[Rendered images with source text]
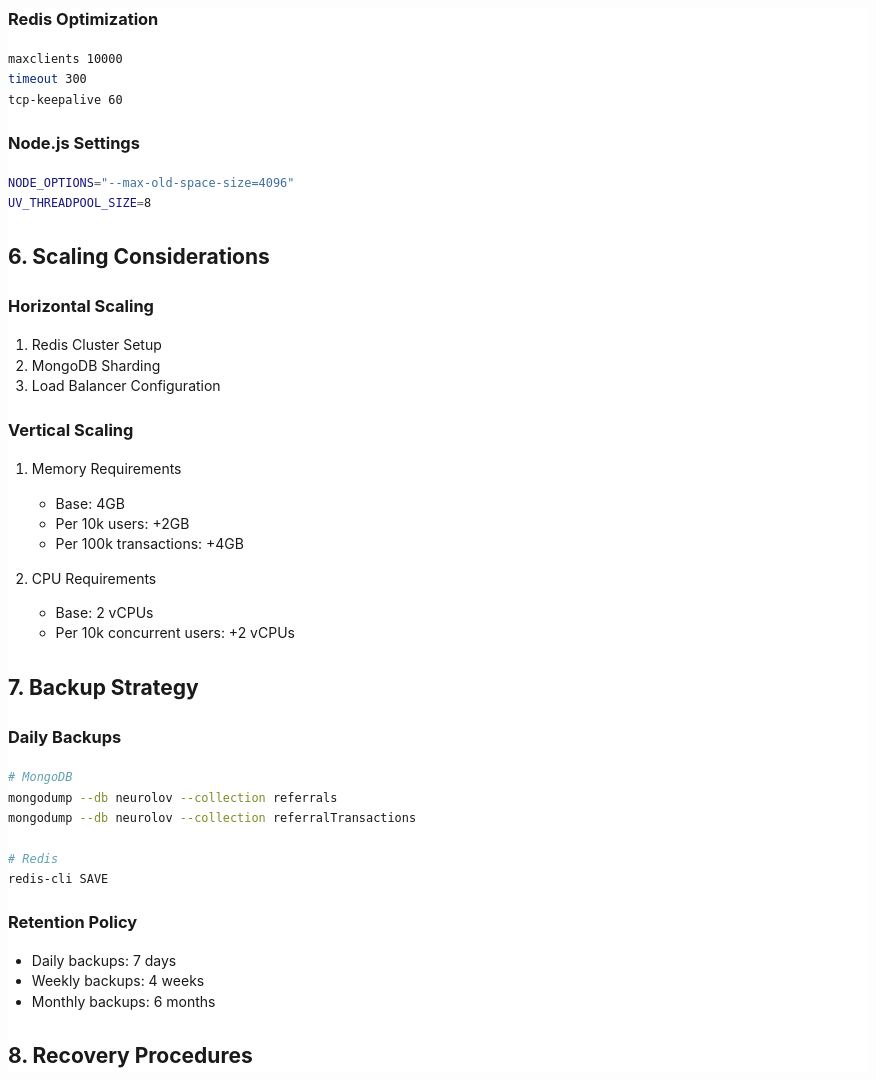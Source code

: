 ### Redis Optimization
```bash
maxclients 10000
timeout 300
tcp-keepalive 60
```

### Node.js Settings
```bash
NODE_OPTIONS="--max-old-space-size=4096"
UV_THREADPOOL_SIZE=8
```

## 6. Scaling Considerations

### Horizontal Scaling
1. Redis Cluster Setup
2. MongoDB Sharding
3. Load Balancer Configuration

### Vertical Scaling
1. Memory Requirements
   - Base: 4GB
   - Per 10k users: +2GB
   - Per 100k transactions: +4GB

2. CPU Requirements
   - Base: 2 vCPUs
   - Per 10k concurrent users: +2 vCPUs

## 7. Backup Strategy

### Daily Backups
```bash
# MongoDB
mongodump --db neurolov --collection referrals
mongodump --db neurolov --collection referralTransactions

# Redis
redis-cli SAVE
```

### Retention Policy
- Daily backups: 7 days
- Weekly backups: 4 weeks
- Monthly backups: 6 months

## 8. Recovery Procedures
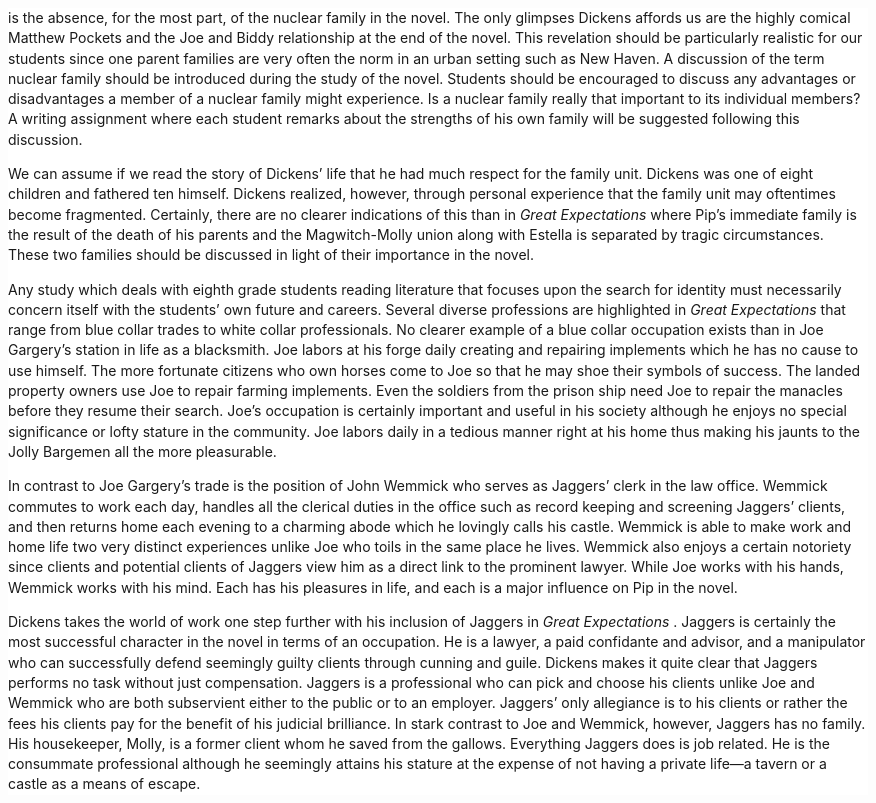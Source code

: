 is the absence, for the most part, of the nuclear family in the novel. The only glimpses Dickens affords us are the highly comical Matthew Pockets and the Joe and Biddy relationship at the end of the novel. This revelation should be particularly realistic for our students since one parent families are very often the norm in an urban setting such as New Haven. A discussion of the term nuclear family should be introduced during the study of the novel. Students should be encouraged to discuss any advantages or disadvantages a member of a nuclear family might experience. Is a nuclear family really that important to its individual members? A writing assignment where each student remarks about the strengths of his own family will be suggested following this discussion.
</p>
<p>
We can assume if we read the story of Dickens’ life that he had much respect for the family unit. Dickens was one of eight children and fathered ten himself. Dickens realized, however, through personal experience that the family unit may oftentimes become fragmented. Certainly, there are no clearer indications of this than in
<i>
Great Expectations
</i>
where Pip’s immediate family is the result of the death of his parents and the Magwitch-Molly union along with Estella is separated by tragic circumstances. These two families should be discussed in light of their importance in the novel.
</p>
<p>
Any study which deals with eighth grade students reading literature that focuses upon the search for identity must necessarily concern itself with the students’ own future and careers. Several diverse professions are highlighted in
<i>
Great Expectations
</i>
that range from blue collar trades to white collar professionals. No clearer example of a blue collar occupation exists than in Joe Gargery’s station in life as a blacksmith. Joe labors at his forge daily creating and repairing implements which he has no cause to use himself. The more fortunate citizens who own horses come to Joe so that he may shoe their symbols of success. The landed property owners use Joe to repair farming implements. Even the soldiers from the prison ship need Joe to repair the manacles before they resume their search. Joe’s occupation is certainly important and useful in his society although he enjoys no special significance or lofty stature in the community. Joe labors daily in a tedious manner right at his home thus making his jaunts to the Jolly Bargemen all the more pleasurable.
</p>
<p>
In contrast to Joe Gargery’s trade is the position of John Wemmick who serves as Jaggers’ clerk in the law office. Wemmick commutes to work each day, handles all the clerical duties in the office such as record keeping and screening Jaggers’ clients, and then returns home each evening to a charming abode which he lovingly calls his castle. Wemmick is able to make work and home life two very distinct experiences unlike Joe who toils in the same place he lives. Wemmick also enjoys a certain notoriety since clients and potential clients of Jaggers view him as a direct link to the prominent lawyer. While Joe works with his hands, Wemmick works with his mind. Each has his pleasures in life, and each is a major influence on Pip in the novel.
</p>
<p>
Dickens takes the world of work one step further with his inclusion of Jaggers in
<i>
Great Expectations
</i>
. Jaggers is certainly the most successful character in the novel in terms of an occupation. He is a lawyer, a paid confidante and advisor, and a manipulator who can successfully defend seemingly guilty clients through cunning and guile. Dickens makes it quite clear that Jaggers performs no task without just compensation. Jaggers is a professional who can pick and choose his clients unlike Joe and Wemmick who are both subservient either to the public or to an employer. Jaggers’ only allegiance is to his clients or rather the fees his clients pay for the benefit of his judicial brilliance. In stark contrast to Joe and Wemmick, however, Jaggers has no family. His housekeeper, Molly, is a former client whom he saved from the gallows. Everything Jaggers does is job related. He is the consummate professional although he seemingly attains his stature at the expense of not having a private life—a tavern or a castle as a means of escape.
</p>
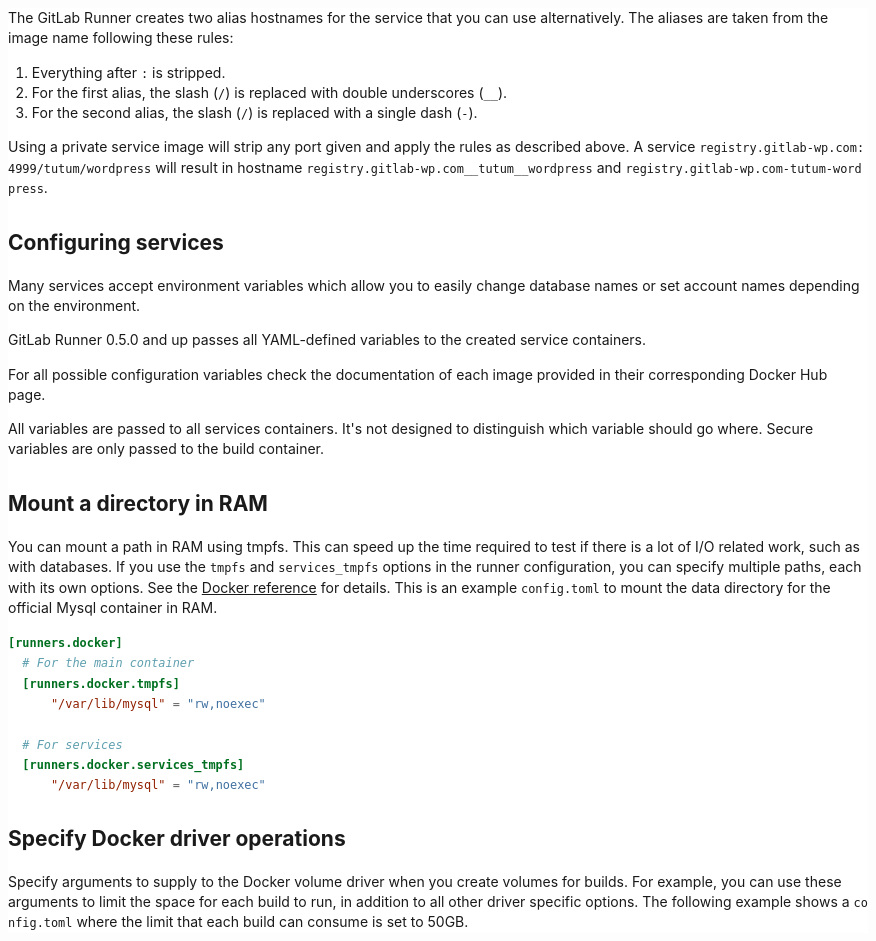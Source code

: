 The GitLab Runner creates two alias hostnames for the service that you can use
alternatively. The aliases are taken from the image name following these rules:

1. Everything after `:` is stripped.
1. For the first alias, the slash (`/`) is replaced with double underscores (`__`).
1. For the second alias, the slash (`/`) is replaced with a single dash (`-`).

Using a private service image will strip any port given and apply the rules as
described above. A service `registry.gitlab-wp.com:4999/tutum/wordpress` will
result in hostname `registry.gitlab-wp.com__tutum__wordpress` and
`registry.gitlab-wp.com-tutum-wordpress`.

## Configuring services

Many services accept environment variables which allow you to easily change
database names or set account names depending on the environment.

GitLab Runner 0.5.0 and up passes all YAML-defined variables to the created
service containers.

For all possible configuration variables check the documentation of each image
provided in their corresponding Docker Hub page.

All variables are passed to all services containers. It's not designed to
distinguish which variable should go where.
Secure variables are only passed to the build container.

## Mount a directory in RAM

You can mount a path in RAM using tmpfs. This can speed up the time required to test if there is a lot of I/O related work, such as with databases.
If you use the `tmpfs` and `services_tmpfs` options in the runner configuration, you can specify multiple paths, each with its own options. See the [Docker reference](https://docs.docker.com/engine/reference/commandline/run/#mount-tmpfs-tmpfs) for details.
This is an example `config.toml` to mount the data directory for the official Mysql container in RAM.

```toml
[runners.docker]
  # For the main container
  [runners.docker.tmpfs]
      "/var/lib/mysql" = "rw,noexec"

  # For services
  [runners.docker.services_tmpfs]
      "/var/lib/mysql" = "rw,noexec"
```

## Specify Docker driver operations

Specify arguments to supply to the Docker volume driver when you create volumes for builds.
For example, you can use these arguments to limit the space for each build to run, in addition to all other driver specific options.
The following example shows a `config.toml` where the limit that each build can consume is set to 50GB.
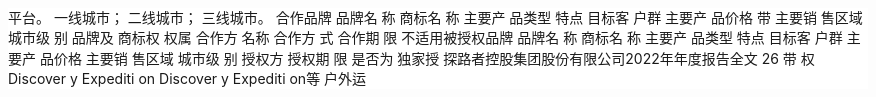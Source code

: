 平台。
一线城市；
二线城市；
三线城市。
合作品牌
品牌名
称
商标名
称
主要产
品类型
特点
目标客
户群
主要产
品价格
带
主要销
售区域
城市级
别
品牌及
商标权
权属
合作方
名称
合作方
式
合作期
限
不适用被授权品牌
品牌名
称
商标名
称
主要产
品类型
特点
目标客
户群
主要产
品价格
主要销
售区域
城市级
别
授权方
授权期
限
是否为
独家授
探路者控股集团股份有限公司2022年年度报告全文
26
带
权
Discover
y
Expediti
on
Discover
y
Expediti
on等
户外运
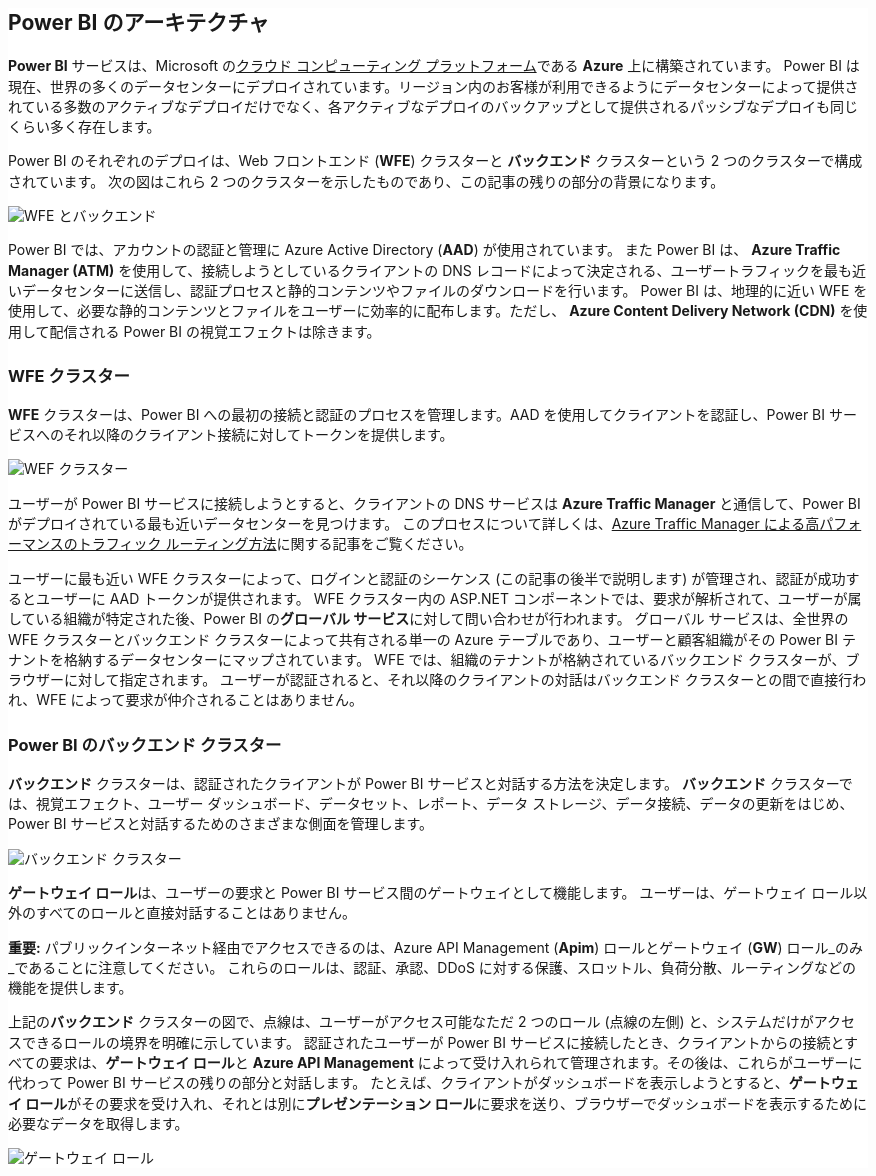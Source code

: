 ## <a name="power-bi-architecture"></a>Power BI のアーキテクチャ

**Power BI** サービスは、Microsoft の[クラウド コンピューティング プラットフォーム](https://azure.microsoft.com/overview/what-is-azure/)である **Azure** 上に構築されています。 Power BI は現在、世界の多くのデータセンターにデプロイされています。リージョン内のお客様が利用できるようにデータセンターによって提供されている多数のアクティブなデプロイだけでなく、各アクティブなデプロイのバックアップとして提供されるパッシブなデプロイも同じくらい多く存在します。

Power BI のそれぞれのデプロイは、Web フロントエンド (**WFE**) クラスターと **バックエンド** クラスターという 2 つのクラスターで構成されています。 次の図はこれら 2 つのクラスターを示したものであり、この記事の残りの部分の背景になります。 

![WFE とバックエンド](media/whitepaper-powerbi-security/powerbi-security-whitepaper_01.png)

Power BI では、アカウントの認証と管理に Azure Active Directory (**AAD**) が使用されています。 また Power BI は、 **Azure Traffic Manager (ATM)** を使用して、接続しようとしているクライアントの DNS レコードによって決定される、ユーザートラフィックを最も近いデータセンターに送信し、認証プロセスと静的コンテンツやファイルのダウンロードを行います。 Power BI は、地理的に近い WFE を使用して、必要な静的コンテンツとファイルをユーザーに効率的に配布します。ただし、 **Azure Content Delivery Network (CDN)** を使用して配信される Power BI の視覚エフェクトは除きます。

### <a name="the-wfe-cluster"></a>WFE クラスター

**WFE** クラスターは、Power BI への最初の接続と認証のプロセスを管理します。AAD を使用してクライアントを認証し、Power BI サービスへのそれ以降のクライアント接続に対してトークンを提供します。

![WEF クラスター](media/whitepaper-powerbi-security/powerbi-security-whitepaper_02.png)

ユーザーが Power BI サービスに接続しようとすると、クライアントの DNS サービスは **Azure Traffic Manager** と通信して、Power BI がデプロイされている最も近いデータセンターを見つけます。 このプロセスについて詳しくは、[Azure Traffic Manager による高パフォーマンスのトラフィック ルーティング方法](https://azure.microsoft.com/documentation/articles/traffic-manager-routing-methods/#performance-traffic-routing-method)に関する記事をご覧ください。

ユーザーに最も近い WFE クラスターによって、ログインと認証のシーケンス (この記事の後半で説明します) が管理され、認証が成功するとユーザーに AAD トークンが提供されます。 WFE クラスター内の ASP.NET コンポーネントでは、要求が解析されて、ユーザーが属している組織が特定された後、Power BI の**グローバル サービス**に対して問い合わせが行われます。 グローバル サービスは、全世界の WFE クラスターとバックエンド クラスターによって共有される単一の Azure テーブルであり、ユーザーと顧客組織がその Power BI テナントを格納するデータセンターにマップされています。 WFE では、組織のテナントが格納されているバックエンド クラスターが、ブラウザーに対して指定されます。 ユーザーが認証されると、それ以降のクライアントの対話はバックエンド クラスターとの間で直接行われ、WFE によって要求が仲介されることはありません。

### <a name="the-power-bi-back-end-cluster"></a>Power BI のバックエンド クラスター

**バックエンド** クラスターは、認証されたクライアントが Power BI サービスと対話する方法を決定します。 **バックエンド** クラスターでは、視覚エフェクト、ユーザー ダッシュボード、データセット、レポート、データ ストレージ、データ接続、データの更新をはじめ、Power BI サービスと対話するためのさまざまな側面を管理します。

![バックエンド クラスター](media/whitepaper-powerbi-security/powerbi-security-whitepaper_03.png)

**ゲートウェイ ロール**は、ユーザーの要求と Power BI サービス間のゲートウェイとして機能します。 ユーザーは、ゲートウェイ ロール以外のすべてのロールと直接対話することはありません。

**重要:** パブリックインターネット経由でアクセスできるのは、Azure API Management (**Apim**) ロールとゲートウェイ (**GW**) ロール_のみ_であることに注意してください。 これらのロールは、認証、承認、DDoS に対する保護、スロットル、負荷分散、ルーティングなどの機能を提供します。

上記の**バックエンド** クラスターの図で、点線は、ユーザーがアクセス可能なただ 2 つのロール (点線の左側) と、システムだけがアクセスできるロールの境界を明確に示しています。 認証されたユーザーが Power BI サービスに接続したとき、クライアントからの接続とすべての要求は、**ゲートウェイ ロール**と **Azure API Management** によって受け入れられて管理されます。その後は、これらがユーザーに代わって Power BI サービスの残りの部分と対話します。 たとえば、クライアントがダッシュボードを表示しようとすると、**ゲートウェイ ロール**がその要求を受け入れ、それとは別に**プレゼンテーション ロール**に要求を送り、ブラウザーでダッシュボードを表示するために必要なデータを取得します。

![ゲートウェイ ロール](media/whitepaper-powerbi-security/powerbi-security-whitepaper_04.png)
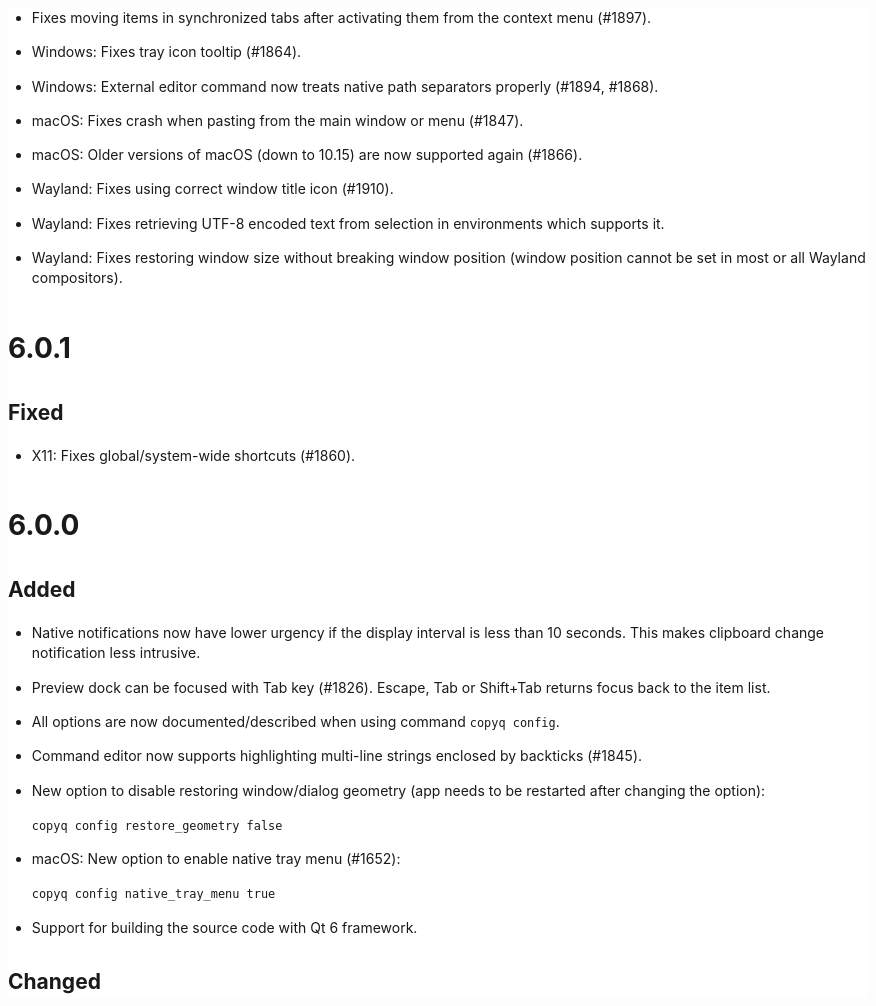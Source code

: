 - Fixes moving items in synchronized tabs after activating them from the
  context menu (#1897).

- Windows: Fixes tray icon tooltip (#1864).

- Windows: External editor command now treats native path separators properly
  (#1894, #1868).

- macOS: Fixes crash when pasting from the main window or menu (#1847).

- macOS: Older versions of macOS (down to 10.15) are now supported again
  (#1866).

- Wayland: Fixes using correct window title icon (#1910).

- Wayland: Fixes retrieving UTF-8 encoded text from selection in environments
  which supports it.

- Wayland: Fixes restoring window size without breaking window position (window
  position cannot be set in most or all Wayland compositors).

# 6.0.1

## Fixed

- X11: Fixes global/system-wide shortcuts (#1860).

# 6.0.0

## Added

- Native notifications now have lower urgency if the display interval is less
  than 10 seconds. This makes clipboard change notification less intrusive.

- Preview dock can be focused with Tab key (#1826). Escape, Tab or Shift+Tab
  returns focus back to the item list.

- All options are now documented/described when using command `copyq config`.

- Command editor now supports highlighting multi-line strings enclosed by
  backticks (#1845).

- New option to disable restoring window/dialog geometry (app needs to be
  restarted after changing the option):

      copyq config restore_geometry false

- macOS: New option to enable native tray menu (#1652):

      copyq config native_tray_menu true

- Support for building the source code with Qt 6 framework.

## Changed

WHAT IS NEEDED
Each line above that carries the string "when" has to be returned.

RESPONSE FOR THIS EXERCISE
Specify arguments to supply to the Docker volume driver when you create volumes for builds.
- macOS: Fixes crash when pasting from the main window or menu (#1847).
- All options are now documented/described when using command `copyq config`.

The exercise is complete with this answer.